Use ISecurityEventAdministrationService from application code and implement or register ISecurityEventAdministrationRepository for the backing store. Ashlar.Postgres and Ashlar.Sqlite provide repository implementations that query ashlar_security_events without exposing provider-specific row ids or JSON storage details.

Search and detail requests require an explicit tenant scope, TenantContext.Global, or IncludeAllTenants = true. These APIs do not authorize callers by themselves. Host applications must protect any endpoint or job that uses them with admin authorization and an appropriate step-up policy. Event properties are intended only for operational diagnostics and must never contain secrets.

Security Notifications

Ashlar includes generic opt-in security notifications to notify users about important account and security events, such as new sign-ins, session revocations, and MFA changes.

Register the notification services:

services.AddAshlarSecurityNotifications(options =>
{
    options.Enabled = true;
    options.EnabledTypes.Add(SecurityNotificationType.SignIn);
    options.EnabledTypes.Add(SecurityNotificationType.TotpEnrolled);
    options.EnabledTypes.Add(SecurityNotificationType.TotpDisabled);
    // ... other types
});

Security notifications use the existing IEmailSender abstraction, so ensure you have registered a functional email sender. Notifications are sent post-commit for transactional flows and include only safe context (no secrets or raw tokens).

Repeated notifications are suppressed by recipient and notification type to avoid user spam. Most notification types default to a 15 minute cooldown; SuspiciousAuthenticationAttempt defaults to a 1 hour cooldown because it can be triggered by hostile verification traffic after authentication rate limits are reached.
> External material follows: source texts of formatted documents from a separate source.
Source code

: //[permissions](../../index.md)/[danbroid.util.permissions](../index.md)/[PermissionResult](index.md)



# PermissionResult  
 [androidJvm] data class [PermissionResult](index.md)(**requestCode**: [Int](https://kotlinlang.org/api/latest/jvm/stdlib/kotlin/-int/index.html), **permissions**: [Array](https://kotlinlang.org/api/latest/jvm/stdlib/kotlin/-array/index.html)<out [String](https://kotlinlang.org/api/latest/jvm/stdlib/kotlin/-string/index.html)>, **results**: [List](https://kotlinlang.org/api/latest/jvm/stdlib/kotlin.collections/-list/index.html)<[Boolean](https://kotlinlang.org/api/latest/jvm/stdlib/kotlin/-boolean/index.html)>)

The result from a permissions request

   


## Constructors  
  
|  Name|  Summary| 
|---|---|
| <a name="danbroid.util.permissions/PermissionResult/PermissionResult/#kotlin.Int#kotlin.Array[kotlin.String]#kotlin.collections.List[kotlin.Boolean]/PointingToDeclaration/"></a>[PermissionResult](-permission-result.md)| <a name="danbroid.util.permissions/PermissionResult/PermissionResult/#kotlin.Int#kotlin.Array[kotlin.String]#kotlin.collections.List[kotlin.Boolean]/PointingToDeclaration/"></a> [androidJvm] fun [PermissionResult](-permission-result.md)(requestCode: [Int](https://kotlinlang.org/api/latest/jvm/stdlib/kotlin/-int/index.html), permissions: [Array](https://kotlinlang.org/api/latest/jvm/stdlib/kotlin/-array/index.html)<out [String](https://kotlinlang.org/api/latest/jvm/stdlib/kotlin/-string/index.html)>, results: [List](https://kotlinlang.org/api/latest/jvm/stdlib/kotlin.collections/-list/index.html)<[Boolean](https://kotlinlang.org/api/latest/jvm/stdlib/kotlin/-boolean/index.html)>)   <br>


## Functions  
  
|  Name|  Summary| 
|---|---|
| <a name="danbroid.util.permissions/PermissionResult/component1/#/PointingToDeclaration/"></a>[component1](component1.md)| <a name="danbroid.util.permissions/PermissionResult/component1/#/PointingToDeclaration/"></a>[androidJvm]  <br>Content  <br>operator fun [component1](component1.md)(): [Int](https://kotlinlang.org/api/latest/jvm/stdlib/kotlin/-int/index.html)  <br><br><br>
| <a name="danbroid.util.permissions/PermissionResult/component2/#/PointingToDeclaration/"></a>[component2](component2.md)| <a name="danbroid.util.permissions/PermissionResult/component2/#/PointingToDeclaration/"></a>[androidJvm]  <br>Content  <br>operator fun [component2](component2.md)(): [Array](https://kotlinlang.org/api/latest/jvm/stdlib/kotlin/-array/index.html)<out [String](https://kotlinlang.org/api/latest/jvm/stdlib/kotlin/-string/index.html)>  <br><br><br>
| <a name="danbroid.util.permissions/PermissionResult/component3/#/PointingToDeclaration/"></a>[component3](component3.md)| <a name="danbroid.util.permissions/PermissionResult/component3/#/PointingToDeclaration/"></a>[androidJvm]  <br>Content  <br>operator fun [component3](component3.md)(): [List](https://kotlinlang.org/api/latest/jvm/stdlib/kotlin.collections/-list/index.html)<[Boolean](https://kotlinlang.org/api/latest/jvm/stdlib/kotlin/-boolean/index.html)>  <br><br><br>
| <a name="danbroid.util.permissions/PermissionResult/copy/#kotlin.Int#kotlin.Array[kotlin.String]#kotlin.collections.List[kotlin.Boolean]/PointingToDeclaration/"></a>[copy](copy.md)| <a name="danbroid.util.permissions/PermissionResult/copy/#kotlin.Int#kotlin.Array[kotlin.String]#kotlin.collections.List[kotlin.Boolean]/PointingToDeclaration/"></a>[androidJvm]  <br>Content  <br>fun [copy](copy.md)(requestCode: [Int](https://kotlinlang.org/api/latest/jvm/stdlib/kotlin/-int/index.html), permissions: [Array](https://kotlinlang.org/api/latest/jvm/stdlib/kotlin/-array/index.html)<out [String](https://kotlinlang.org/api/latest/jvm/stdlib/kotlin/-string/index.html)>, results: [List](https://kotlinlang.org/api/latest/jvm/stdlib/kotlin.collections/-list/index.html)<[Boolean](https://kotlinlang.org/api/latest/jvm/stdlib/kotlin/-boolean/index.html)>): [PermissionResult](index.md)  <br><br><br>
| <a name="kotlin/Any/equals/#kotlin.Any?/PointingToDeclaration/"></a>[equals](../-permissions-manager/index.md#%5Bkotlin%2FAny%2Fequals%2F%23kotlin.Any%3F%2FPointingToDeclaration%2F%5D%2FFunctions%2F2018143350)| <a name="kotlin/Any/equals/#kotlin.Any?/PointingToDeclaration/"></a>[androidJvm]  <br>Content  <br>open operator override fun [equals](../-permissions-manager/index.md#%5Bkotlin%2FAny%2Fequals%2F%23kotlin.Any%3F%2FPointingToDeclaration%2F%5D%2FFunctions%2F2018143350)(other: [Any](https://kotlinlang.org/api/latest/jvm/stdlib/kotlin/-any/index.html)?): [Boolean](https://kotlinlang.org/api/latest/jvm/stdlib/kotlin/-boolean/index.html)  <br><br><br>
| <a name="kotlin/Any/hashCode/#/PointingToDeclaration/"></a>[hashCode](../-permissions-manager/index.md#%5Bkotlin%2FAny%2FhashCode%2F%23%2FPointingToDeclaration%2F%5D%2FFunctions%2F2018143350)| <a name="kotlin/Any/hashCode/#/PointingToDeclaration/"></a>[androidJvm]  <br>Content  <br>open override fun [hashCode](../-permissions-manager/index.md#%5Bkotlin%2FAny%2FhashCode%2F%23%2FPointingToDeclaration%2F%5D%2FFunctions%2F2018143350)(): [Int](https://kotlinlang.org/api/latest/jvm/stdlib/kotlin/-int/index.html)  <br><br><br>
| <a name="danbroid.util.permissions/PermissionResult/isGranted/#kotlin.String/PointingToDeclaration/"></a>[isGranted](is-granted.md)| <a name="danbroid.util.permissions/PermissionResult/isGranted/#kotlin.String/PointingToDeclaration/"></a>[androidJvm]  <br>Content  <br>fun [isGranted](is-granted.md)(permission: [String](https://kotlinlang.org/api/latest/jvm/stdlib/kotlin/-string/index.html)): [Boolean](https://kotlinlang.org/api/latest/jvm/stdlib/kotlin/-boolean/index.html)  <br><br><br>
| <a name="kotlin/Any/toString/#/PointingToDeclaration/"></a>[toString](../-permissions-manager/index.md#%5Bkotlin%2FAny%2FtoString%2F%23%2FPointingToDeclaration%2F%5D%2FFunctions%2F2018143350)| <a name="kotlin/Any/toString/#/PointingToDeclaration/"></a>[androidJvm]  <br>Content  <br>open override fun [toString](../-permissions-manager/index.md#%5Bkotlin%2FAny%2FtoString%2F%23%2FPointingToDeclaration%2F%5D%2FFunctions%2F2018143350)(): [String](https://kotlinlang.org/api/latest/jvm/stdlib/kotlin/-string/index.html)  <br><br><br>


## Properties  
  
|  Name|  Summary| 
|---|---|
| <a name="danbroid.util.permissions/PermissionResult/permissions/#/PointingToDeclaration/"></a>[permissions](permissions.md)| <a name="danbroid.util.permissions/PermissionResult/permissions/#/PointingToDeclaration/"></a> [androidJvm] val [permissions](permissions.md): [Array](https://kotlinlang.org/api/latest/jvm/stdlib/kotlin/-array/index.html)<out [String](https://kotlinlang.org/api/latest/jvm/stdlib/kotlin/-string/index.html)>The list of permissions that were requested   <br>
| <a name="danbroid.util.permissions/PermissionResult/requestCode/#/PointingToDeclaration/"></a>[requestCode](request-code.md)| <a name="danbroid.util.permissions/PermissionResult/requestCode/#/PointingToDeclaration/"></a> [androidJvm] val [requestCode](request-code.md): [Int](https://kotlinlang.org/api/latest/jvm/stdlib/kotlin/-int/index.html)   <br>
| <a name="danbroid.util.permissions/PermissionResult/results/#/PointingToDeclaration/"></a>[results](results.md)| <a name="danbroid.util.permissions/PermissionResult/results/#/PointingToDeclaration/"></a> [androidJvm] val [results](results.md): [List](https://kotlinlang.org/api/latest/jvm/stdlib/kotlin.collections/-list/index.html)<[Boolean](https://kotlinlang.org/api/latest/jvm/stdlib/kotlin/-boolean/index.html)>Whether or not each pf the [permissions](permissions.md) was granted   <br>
Applications can override or disable a cooldown:

services.AddAshlarSecurityNotifications(options =>
{
    options.Enabled = true;
    options.EnabledTypes.Add(SecurityNotificationType.SignIn);
    options.Cooldowns[SecurityNotificationType.SignIn] = TimeSpan.FromHours(1);
    options.Cooldowns[SecurityNotificationType.TotpDisabled] = TimeSpan.Zero; // always send
});

Supported Event Types

• SignIn: New session created.
• SessionRevoked: A specific session was revoked.
• AllOtherSessionsRevoked: All other sessions for the user were revoked.
• AllSessionsRevoked: All sessions for the user were revoked.
• TotpEnrolled: MFA enrollment completed.
• TotpDisabled: MFA disabled.
• RecoveryCodesGenerated: New recovery codes generated.
• InvitationAccepted: User invitation accepted.
• BootstrapCompleted: System bootstrap completed.
• EmailChanged: User email address changed.
• EmailVerificationCompleted: Email verification successful.
• SuspiciousAuthenticationAttempt: Rate-limited authentication handshake attempt.

Customizing Templates

Applications can override the default notification subjects and bodies:

services.AddAshlarSecurityNotifications(options =>
{
    options.Enabled = true;
    options.EnabledTypes.Add(SecurityNotificationType.SignIn);
    options.TemplateOverrides[SecurityNotificationType.SignIn] = new SecurityNotificationTemplate
    {
        Subject = "Security Alert: New Sign-in",
        Body = "We detected a new sign-in to your account at {OccurredAt} from {IpAddress}."
    };
});

Available placeholders in templates:

• {RecipientEmail}: The email address receiving the notification.
• {OccurredAt}: The timestamp of the event.
• {Type}: The notification type.
• {IpAddress}: The approximate IP address (if enabled and available).
• {UserAgent}: The user agent string (if enabled and available).
• {SessionId}: The session identifier (if applicable).

Contributions

Contributions are welcome! Read the contributing guide to get started.

License

This project is licensed under the MIT License.